### What the task requires
In the entries that follow, the lines from the one with "field will be" through the one with "to associated data-space" are the ones to write out, exactly and with both ends included. Nothing else should appear.

Collected data:
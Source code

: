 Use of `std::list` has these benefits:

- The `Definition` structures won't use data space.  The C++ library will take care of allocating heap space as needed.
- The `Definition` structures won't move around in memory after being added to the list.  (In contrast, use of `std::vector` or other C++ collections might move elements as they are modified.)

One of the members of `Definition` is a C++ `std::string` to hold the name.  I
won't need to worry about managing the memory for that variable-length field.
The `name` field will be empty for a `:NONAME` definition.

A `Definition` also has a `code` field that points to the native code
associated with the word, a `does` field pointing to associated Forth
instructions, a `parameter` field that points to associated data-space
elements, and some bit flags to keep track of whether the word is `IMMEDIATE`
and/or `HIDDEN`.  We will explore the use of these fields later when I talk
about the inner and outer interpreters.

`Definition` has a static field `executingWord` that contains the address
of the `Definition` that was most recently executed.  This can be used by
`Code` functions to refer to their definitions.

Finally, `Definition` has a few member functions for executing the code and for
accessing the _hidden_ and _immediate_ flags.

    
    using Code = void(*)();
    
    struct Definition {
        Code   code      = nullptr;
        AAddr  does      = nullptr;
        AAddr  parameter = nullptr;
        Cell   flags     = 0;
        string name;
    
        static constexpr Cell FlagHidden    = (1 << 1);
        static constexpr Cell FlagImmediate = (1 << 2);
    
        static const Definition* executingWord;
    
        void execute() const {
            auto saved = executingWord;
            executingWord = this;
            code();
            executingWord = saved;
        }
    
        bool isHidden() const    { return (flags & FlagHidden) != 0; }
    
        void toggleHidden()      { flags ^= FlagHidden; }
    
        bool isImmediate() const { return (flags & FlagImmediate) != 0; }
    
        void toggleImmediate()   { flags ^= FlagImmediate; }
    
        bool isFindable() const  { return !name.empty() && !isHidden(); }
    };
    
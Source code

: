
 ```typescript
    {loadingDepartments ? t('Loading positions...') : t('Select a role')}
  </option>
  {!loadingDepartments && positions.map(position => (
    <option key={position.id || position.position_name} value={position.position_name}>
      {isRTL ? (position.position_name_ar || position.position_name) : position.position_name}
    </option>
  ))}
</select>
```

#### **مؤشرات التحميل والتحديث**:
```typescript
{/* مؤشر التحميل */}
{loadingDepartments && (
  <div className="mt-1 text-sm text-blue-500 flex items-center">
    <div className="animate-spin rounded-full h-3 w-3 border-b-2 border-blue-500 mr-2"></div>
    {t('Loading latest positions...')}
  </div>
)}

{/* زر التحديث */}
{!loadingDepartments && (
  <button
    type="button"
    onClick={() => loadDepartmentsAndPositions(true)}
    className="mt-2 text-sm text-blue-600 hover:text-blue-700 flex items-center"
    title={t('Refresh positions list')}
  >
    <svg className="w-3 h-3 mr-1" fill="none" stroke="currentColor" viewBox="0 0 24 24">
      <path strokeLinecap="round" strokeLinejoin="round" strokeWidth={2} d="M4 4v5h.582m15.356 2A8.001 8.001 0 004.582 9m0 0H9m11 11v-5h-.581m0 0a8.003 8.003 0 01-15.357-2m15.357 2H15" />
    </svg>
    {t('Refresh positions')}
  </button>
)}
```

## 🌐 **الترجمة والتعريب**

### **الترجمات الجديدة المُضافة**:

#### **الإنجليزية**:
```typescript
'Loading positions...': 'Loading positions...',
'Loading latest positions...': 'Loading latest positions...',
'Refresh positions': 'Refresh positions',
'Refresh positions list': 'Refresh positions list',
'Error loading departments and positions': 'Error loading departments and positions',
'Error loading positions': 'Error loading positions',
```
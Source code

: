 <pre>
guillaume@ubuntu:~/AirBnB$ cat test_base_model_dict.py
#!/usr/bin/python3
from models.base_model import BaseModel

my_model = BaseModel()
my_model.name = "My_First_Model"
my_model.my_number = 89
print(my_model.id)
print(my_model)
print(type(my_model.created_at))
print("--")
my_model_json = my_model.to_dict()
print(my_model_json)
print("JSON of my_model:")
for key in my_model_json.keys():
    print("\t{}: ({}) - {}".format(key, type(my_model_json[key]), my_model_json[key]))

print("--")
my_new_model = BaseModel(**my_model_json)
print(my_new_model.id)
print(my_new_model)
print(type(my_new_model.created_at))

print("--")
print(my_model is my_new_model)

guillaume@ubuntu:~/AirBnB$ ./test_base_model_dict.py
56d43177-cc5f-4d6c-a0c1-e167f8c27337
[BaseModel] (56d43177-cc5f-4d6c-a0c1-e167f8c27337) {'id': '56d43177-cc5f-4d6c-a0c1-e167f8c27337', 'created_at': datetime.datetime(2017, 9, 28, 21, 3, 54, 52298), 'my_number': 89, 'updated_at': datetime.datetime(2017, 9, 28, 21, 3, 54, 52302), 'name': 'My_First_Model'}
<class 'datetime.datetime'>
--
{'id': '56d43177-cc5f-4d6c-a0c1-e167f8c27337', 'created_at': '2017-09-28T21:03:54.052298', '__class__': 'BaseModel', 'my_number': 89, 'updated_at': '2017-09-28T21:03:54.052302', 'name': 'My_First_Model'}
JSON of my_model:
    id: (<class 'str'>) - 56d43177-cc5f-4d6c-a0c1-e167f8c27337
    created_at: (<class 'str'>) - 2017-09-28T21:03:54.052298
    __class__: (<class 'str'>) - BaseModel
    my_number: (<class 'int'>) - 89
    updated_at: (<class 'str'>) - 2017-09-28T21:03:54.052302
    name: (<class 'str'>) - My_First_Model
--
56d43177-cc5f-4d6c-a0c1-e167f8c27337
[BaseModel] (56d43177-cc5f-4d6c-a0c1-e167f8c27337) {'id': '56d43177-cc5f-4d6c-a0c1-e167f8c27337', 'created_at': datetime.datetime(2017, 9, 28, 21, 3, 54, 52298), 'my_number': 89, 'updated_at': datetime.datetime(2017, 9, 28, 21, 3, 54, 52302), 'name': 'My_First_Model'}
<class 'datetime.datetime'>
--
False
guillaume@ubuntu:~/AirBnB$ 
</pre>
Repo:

### Exercise result
The `name` field will be empty for a `:NONAME` definition.

A `Definition` also has a `code` field that points to the native code
associated with the word, a `does` field pointing to associated Forth
instructions, a `parameter` field that points to associated data-space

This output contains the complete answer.